Researchers Have Successfully Tricked A.I. Into Seeing The Wrong Things

And here’s why that could be very bad for the future

Researchers tricked algorithms into misidentifying images, even when the picture was taken with a regular smartphone camera.
Researchers tricked algorithms into misidentifying images, even when the picture was taken with a regular smartphone camera.Google/ OpenAI

Artificial intelligence lets us offload tasks onto machines—they're beginning to tag our photos, drive our cars, and fly our drones. These A.I. systems occasionally make wrong decisions while doing these things, as speculated in the recent Tesla Autopilot crash or mishearing a voice command, but new research suggests that hackers with experience in A.I. could force these algorithms to make wrong and potentially harmful decisions.

Researchers took the first step in validating these real-world attacks when they forced an A.I. algorithm to misidentify images, up to 97 percent of the time, in pictures taken with a smartphone. Changes to the images, printed on paper and photographed with a smartphone in the experiment, are invisible to human eye, but outside the lab the difference could be between a self-driving car seeing a stop sign or seeing nothing at all.

"You could imagine someone signing a check that looks like it was for $100, and the ATM reads it as $1000."

"You could imagine someone signing a check that looks like it was for $100, and the ATM reads it as $1000," says Ian Goodfellow, researcher at OpenAI and co-author of the paper. He also says these attacks could be deployed to increase search engine optimization by tricking a machine learning algorithm into thinking an image was more appealing, or by a financial institution to trick a competitor's A.I. stock trader into making bad decisions.

Goodfellow isn't aware of this kind of attack ever being used in the wild, but says it's something artificial intelligence researchers should definitely start to consider.
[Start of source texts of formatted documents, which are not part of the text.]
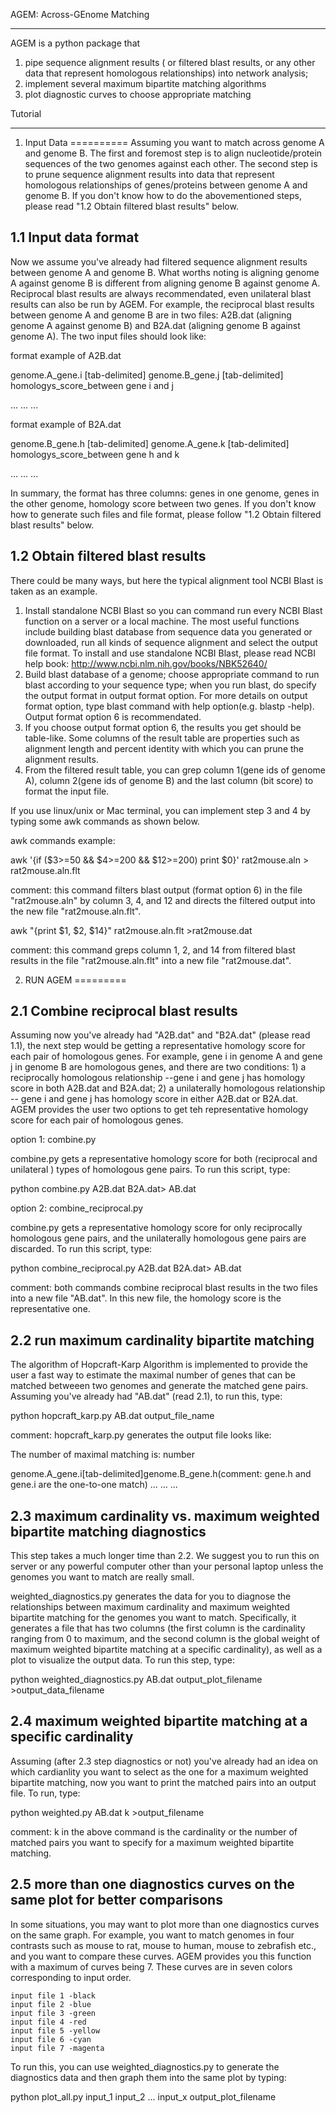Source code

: AGEM: Across-GEnome Matching
****************************

AGEM is a python package that 
1) pipe sequence alignment results ( or filtered blast results, or any other data that represent homologous relationships) into network analysis; 
2) implement several maximum bipartite matching algorithms
3) plot diagnostic curves to choose appropriate matching

Tutorial
********

1. Input Data
==========
Assuming you want to match across genome A and genome B. The first and foremost step is to align nucleotide/protein sequences of the two genomes against each other. The second step is to prune sequence alignment results into data that represent homologous relationships of genes/proteins between genome A and genome B. If you don't know how to do the abovementioned steps, please read "1.2 Obtain filtered blast results" below.



1.1 Input data format
----------------------

Now we assume you've already had filtered sequence alignment results between genome A and genome B. What worths noting is aligning genome A against genome B is different from aligning genome B against genome A. Reciprocal blast results are always recommendated, even unilateral blast results can also be run by AGEM. For example, the reciprocal blast results between genome A and genome B are in two files: A2B.dat (aligning genome A against genome B) and B2A.dat (aligning genome B against genome A). The two input files should look like:

format example of A2B.dat

genome.A_gene.i [tab-delimited] genome.B_gene.j [tab-delimited] homologys_score_between gene i and j

...                   ...                    ...

format example of B2A.dat

genome.B_gene.h [tab-delimited] genome.A_gene.k [tab-delimited] homologys_score_between gene h and k

...                   ...                    ...


In summary, the format has three columns: genes in one genome, genes in the other genome, homology score between two genes. If you don't know how to generate such files and file format, please follow "1.2 Obtain filtered blast results" below.

1.2 Obtain filtered blast results
-----------------------------
There could be many ways, but here the typical alignment tool NCBI Blast is taken as an example. 

1. Install standalone NCBI Blast so you can command run every NCBI Blast function on a server or a local machine. The most useful functions include building blast database from sequence data you generated or downloaded, run all kinds of sequence alignment and select the output file format. To install and use standalone NCBI Blast, please read NCBI help book: http://www.ncbi.nlm.nih.gov/books/NBK52640/
2. Build blast database of a genome; choose appropriate command to run blast according to your sequence type; when you run blast, do specify the output format in output format option. For more details on output format option, type blast command with help option(e.g. blastp -help).  Output format option 6 is recommendated. 
3. If you choose output format option 6, the results you get should be table-like. Some columns of the result table are properties such as alignment length and percent identity with which you can prune the alignment results. 
4. From the filtered result table, you can grep column 1(gene ids of genome A), column 2(gene ids of genome B) and the last column (bit score) to format the input file. 

If you use linux/unix or Mac terminal, you can implement step 3 and 4 by typing some awk commands as shown below.

awk commands example:

awk '{if ($3>=50 && $4>=200 && $12>=200) print $0}' rat2mouse.aln > rat2mouse.aln.flt

comment: this command filters blast output (format option 6) in the file "rat2mouse.aln" by column 3, 4, and 12 and directs the filtered output into the new file "rat2mouse.aln.flt". 

awk "{print $1, $2, $14}" rat2mouse.aln.flt >rat2mouse.dat

comment: this command greps column 1, 2, and 14 from filtered blast results in the file "rat2mouse.aln.flt" into a new file "rat2mouse.dat".



2. RUN AGEM
=========

2.1 Combine reciprocal blast results
-------------------------------------
Assuming now you've already had "A2B.dat" and "B2A.dat" (please read 1.1), the next step would be getting a representative homology score for each pair of homologous genes. For example, gene i in genome A and gene j in genome B are homologous genes,  and there are two conditions: 1) a reciprocally homologous relationship --gene i and gene j has homology score in both A2B.dat and B2A.dat; 2) a unilaterally homologous relationship -- gene i and gene j has homology score in either A2B.dat or B2A.dat. AGEM provides the user two options to get teh representative homology score for each pair of homologous genes. 

option 1: combine.py

combine.py gets a representative homology score for both (reciprocal and unilateral ) types of homologous gene pairs. To run this script, type:

python combine.py A2B.dat B2A.dat> AB.dat

option 2: combine_reciprocal.py

combine.py gets a representative homology score for only reciprocally homologous gene pairs, and the unilaterally homologous gene pairs are discarded. To run this script, type:

python combine_reciprocal.py A2B.dat B2A.dat> AB.dat

comment: both commands combine reciprocal blast results in the two files into a new file "AB.dat". In this new file, the homology score is the representative one. 

2.2 run maximum cardinality bipartite matching
----------------------------------------------
The algorithm of Hopcraft-Karp Algorithm is implemented to provide the user a fast way to estimate the maximal number of genes that can be matched betweeen two genomes and generate the matched gene pairs. Assuming you've already had "AB.dat" (read 2.1), to run this, type:

python hopcraft_karp.py AB.dat output_file_name

comment: hopcraft_karp.py generates the output file looks like:

The number of maximal matching is: number

genome.A_gene.i[tab-delimited]genome.B_gene.h(comment: gene.h and gene.i are the one-to-one match)
...                    ...                   ...

2.3 maximum cardinality vs. maximum weighted bipartite matching diagnostics
---------------------------------------------------------------------------

This step takes a much longer time than 2.2. We suggest you to run this on server or any powerful computer other than your personal laptop unless the genomes you want to match are really small.

weighted_diagnostics.py generates the data for you to diagnose the relationships between maximum cardinality and maximum weighted bipartite matching for the genomes you want to match. Specifically, it generates  a file that has two columns (the first column is the cardinality ranging from 0 to maximum, and the second column is the global weight of maximum weighted bipartite matching at a specific cardinality), as well as a plot to visualize the output data. To run this step, type:

python weighted_diagnostics.py AB.dat output_plot_filename >output_data_filename


2.4 maximum weighted bipartite matching at a specific cardinality
-----------------------------------------------------------------

Assuming (after 2.3 step diagnostics or not) you've already had an idea on which cardianlity you want to select as the one for a maximum weighted bipartite matching, now you want to print the matched pairs into an output file. To run, type:

python weighted.py AB.dat k >output_filename

comment: k in the above command is the cardinality or the number of matched pairs you want to specify for a maximum weighted bipartite matching.


2.5  more than one diagnostics curves on the same plot for better comparisons
-----------------------------------------------------------------------------

In some situations, you may want to plot more than one diagnostics curves on the same graph. For example, you want to match genomes in four contrasts such as mouse to rat, mouse to human, mouse to zebrafish etc., and you want to compare these curves. AGEM provides you this function with a maximum of curves being 7. These curves are in seven colors corresponding to input order. 

    input file 1 -black
    input file 2 -blue
    input file 3 -green
    input file 4 -red
    input file 5 -yellow
    input file 6 -cyan
    input file 7 -magenta
    
To run this, you can use weighted_diagnostics.py to generate the diagnostics data and then graph them into the same plot by typing:

python plot_all.py input_1 input_2 ... input_x output_plot_filename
This research on deceiving A.I. has existed for years—but previous work couldn't prove this kind of attack was plausible with photos taken of real items by an average camera. The paper, written by Elon Musk-backed OpenAI and Google, validates that even with changes in lighting, perspective, camera optics, and digital processing, attacks can still be successful.

To test the vulnerability, the team printed slightly-altered images, already known to deceive A.I. if fed directly to the algorithm, on paper next to unaltered images. Then using a Nexus 5X smartphone, they took pictures of the paper.

The researchers cropped the printed images, then ran them through a standard image recognition algorithm. The algorithm not only failed to identify what was pictured, but 97 percent of the time, it wasn’t even able to get the correct result within its top 5 guesses. Results did decline, however, based on variation in alteration to the images—typically changes more drastic and perceptible humans had a higher rate of success.

Their aim was to merely trick the A.I. into not seeing what it normally would—although in previous research, these altered images could be perceived as specific other objects. Researchers didn’t account for the kind of camera used, but expect that adjusting for a camera’s optics would improve their results.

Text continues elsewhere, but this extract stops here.